Contributed by Claudia Wessner, Makerspace Coordinator and Library Experience Designer
Huge progress has been made in the collaborative project between The Nest, the makerspace at Phillips Academy, and the Peabody Museum! From the first day we received the Next Engine 3D Scanner, we had hopes of testing out this new technology in a fun and interesting way. After talking to Marla Taylor, we both thought it was a no brainer to form a collaboration between the museum, the makerspace and a group of work duty students (Alana Gudinas ’16, Jacob Boudreau ’16, Mia LaRocca ’16, and Sarah Schmaier ’16) to further explore the scanning possibilities.
In a previous post, Marla discussed the parameters in which the artifacts were selected. Once we brought the artifacts over to the Nest, we were able to make custom stands for two of the three artifacts so that they would be stable on the scanner. Then we got to work!
So, how does it work?
Before the scanning starts, we set up preferences such as resolution, color mode, and the number of incremental scans, as well as positioning the object in the camera’s field of view. The higher the desired resolution, the longer the scanning process will take. Most of the objects we scanned took around one hour.
The scanner begins by taking a 2D image of the object then shoots out an array of red laser beams to capture the depth and texture of the object. Next, it completes a series of slow incremental rotations, based on the level of resolution selected, and performs the same 2D/3D rendering for each increment. The Next Engine software slowly builds the 3D model before your eyes as it layers the data captured by the scanner.
After the scanning is complete, the 3-dimensional model of the artifact appears in the Next Engine software. Depending on how the artifact is scanned, there may be some holes in the model. This would be where the lasers may not have been able to reach, such as the top or the bottom of the artifact. There are ways to avoid holes by completing several scans of the same object (top, bottom, full 360) and then fusing them together. This is something I am looking forward to experimenting with in the future, but for our initial exploration we did a single scan.

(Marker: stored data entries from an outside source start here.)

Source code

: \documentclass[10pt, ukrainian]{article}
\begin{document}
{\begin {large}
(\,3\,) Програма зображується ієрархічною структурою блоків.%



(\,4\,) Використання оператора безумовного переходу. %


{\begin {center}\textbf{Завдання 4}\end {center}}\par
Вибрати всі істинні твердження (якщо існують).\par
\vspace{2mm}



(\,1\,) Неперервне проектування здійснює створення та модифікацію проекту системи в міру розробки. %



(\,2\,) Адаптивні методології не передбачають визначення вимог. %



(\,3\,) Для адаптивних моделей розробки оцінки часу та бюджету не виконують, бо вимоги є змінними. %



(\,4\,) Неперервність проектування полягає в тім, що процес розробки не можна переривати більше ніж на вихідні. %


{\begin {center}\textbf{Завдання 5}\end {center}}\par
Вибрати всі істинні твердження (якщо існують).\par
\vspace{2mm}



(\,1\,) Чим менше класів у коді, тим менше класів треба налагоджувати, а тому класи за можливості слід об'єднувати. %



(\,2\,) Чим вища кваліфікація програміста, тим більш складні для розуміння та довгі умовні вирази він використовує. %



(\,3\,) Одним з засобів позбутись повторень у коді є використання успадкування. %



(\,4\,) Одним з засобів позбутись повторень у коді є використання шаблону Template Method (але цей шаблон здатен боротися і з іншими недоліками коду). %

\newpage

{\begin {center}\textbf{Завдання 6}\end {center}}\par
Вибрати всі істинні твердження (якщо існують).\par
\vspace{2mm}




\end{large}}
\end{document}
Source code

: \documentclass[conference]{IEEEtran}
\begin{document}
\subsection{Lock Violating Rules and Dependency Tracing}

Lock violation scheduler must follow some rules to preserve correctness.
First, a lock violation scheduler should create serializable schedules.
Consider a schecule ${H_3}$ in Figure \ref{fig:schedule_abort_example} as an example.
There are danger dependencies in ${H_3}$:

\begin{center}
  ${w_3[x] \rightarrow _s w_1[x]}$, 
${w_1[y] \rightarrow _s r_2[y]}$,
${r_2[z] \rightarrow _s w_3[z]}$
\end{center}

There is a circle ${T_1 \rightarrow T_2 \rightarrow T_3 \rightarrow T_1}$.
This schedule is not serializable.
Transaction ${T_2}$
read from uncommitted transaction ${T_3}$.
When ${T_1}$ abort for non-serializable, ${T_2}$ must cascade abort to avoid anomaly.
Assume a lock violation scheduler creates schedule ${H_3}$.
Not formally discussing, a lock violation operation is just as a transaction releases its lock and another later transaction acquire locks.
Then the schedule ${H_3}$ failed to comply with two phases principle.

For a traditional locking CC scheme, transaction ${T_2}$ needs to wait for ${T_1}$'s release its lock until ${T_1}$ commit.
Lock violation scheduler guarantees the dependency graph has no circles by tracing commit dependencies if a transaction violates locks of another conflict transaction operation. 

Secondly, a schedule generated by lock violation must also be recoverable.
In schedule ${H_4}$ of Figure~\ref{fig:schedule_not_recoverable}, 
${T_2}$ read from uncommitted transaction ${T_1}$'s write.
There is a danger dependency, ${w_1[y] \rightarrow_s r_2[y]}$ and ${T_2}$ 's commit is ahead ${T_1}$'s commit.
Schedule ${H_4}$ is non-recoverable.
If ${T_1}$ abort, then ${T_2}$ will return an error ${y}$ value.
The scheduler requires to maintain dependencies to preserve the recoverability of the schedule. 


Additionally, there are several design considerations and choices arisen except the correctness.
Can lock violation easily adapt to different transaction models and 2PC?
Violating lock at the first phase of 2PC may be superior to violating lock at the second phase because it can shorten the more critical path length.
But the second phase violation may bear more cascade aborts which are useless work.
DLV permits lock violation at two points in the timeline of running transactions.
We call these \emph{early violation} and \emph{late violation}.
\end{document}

In order to fill the holes in our model, I “polished” it using the Next Engine software. The program will automatically find and select holes in the model. Then you can use a paintbrush tool to select the areas in which you’d like to fill. This can also take some time and experimentation, especially with very high resolution scans where image rendering can use a lot of computing power.
Once the editing of the model is complete, it is ready to prepare for printing by saving it as a .stl file and opening it in the Makerbot Desktop software. In the software you can scale, rotate, and place your object in the desired location on the build plate. You can also preview how long the print will take. This artifact, which was approximately four inches tall, took about 5 hours to print.
The Makerbot 3D printer uses a material called PLA that is stored in a spool in the back of the machine. The PLA is heated in an extruder and lays down very thin layers of material to build the object from the bottom up. Think of it like a glorified glue gun! The makerbot will automatically add “support material” that will support the object as it is printing so that everything stays intact. Once it is finished printing, any support material easily breaks off from the print.